You are viewing a plain text version of this content. The canonical link for it is here.
Posted to common-user@hadoop.apache.org by Rares Vernica <rv...@gmail.com> on 2009/08/27 03:52:45 UTC

control map to split assignment

Hello,

I wonder is there is a way to control how maps are assigned to splits
in order to balance the load across the cluster.

Here is a simplified example. I have tow types of inputs: "long" and
"short". Each input is in a different file and will be processed by a
single map task. Suppose the "long" inputs take 10s to process while
the "short" inputs take 3s to process. I have two "long" inputs and
two "short" inputs. My cluster has 2 nodes and each node can execute
only one map task at a time. A possible schedule of the tasks could be
the following:

Node 1: "long map", "short map" -> 10s + 3s = 13s
Node 2: "long map", "short map" -> 10s + 3s = 13s

So, my job will be done in 13s. Another possible schedule is:

Node 1: "long map" -> 10s
Node 2: "short map", "short map", "long map" -> 3s + 3s + 10s = 16s

And, my job will be done in 16s. Clearly, the first scheduling is better.

Is there a way to control how the schedule is build?
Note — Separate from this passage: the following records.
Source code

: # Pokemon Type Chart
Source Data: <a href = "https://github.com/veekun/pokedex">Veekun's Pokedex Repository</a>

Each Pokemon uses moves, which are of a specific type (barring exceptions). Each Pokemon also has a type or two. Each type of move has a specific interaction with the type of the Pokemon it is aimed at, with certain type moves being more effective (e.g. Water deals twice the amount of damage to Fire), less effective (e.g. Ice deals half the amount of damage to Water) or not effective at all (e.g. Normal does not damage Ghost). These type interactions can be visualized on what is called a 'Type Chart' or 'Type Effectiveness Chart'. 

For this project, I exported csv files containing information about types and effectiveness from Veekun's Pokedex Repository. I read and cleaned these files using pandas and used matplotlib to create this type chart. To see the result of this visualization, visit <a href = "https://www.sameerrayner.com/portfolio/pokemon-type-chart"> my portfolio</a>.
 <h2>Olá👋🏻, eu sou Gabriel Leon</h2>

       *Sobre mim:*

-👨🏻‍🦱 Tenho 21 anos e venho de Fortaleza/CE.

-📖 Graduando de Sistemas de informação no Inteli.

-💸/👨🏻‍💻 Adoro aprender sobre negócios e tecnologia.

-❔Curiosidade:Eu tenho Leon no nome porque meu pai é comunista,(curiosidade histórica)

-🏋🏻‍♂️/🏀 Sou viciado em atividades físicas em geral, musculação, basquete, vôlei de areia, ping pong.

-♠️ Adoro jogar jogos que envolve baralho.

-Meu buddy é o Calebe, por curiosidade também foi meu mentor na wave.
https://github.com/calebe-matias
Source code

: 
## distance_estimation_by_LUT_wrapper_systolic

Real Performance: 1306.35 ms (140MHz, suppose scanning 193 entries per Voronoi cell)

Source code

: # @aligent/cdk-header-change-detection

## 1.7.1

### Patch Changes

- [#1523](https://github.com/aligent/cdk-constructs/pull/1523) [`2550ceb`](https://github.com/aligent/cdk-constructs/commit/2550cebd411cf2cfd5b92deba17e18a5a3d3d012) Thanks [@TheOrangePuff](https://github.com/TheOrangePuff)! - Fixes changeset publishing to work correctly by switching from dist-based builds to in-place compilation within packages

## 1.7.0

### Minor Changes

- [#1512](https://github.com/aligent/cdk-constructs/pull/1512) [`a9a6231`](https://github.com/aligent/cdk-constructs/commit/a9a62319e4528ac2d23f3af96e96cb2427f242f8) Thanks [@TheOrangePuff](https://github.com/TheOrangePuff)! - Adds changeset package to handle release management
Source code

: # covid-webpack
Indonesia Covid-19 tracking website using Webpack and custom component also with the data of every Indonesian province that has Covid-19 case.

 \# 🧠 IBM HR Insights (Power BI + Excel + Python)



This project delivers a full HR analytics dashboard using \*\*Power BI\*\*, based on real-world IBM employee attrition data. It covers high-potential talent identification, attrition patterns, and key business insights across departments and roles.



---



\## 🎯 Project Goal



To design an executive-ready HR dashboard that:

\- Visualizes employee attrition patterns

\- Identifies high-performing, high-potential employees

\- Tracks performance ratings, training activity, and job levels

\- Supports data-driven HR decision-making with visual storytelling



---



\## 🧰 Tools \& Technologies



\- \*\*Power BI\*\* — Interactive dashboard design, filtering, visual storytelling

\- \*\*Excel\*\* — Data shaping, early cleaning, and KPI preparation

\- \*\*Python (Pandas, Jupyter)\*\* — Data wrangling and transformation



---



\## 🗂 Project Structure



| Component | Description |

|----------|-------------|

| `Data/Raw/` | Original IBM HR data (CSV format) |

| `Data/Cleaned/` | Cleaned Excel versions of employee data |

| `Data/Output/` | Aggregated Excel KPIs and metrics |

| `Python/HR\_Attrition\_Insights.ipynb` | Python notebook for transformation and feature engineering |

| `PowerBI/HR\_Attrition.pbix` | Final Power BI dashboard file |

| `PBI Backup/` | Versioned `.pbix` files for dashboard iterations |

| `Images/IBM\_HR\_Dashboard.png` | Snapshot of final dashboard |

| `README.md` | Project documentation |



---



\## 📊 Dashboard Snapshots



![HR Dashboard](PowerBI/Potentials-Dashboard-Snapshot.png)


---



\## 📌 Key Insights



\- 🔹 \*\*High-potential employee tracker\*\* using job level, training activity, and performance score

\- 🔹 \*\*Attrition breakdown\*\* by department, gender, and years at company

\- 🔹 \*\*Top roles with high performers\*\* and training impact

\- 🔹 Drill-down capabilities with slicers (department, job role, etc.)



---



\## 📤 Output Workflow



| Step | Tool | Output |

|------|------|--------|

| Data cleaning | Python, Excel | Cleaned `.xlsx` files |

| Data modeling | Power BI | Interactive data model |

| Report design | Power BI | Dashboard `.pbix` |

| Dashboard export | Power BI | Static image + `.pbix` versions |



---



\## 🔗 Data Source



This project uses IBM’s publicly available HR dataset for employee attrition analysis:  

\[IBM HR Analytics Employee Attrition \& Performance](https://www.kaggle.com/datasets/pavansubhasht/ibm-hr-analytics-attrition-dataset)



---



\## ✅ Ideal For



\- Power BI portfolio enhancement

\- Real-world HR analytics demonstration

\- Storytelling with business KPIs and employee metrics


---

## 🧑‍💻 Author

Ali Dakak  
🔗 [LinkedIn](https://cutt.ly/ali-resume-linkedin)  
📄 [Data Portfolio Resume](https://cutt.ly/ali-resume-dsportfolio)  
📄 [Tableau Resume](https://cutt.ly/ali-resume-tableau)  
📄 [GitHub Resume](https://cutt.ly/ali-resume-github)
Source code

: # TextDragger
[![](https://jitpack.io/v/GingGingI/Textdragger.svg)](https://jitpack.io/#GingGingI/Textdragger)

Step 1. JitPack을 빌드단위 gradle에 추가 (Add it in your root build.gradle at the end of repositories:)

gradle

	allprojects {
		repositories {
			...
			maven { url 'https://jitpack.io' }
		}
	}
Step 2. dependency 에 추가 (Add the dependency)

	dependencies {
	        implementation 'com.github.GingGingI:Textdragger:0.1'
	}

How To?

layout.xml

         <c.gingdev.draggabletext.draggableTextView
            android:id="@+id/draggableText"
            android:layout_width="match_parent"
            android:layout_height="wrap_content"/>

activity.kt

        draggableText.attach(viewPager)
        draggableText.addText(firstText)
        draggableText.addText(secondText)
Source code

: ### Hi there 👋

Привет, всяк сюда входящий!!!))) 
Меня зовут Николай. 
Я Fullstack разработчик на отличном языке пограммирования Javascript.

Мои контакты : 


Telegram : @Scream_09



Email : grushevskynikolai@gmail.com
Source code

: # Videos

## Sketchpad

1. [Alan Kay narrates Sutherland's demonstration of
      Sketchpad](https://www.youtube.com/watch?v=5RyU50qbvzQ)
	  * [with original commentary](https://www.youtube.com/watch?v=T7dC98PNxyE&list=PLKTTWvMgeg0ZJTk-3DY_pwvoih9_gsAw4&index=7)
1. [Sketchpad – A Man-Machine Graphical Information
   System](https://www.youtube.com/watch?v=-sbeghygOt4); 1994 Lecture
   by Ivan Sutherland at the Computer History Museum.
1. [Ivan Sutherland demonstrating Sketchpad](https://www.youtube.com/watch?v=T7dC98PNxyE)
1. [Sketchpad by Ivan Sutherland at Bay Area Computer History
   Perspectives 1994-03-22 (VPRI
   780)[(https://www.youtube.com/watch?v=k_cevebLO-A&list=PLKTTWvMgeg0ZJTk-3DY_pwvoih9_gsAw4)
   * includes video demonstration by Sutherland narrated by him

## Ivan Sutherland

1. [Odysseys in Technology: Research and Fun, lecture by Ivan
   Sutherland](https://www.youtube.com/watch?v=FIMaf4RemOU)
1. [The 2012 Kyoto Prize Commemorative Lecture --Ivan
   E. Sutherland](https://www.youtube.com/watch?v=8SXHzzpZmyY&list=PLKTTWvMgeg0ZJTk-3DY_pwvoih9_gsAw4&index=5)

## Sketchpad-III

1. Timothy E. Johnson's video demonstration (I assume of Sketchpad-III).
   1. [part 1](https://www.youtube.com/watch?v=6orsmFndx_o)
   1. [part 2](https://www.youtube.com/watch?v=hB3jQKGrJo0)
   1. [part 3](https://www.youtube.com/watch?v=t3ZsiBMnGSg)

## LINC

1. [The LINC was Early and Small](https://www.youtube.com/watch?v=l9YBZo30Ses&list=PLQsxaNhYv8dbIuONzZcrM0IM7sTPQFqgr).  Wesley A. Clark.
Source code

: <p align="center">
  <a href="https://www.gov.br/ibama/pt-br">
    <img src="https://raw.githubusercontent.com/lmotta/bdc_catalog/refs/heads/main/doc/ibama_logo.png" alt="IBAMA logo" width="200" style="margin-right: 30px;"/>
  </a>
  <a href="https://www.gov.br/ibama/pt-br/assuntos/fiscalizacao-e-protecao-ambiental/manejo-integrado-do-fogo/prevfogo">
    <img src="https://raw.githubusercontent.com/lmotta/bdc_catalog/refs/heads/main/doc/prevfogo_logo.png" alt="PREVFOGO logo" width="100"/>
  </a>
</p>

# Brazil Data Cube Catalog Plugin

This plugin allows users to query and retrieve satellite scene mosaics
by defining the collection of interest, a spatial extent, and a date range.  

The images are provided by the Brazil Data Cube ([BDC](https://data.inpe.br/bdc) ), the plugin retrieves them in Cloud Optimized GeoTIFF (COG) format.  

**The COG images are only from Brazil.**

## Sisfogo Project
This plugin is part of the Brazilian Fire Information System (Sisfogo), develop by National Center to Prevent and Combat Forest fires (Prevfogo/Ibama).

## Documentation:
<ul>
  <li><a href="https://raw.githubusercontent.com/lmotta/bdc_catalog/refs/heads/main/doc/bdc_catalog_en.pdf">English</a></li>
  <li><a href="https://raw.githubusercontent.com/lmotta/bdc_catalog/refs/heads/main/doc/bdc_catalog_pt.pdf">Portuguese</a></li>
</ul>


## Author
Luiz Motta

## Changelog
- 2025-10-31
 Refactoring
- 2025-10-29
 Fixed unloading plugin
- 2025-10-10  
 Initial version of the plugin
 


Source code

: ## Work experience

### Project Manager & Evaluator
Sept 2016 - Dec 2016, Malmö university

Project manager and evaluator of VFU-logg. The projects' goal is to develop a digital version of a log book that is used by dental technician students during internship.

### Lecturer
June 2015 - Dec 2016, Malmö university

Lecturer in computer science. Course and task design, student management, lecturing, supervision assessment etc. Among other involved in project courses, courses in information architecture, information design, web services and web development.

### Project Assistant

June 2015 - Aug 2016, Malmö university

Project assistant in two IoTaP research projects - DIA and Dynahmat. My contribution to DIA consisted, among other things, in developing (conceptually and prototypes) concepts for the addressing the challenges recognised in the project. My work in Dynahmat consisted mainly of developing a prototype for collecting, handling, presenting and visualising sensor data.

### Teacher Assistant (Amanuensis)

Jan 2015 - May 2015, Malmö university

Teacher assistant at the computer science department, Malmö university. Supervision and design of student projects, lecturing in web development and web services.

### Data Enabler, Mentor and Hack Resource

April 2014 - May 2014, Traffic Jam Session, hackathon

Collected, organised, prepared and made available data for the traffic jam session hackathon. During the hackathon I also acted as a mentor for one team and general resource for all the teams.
If I can control
which inputs are processed first, I could schedule the "long" inputs
to be processed first and so they will be balanced across nodes and I
will end up with something similar to the first schedule.

I could configure the job so that a "long" input gets processed by
more that a map, and so end up balancing the work, but I noticed that
overall, this takes more time than a bad scheduling with only one map
per input.

Thanks!

Cheers,
Rares Vernica

Re: control map to split assignment

Posted by Alex Loddengaard <al...@cloudera.com>.
Hi Rares,

Unfortunately there isn't a way to control the scheduling of individual
tasks, at least as far as I know.  Might you be able to split this up into
two jobs: one for the "short" inputs; another for the "long" inputs?  Just a
thought.

Alex

On Wed, Aug 26, 2009 at 6:52 PM, Rares Vernica <rv...@gmail.com> wrote:

> Hello,
>
> I wonder is there is a way to control how maps are assigned to splits
> in order to balance the load across the cluster.
>
> Here is a simplified example. I have tow types of inputs: "long" and
> "short". Each input is in a different file and will be processed by a
> single map task. Suppose the "long" inputs take 10s to process while
> the "short" inputs take 3s to process. I have two "long" inputs and
> two "short" inputs. My cluster has 2 nodes and each node can execute
> only one map task at a time. A possible schedule of the tasks could be
> the following:
>
> Node 1: "long map", "short map" -> 10s + 3s = 13s
> Node 2: "long map", "short map" -> 10s + 3s = 13s
>
> So, my job will be done in 13s. Another possible schedule is:
>
> Node 1: "long map" -> 10s
> Node 2: "short map", "short map", "long map" -> 3s + 3s + 10s = 16s
>
> And, my job will be done in 16s. Clearly, the first scheduling is better.
>
> Is there a way to control how the schedule is build? If I can control
> which inputs are processed first, I could schedule the "long" inputs
> to be processed first and so they will be balanced across nodes and I
> will end up with something similar to the first schedule.
>
> I could configure the job so that a "long" input gets processed by
> more that a map, and so end up balancing the work, but I noticed that
> overall, this takes more time than a bad scheduling with only one map
> per input.
>
> Thanks!
>
> Cheers,
> Rares Vernica
>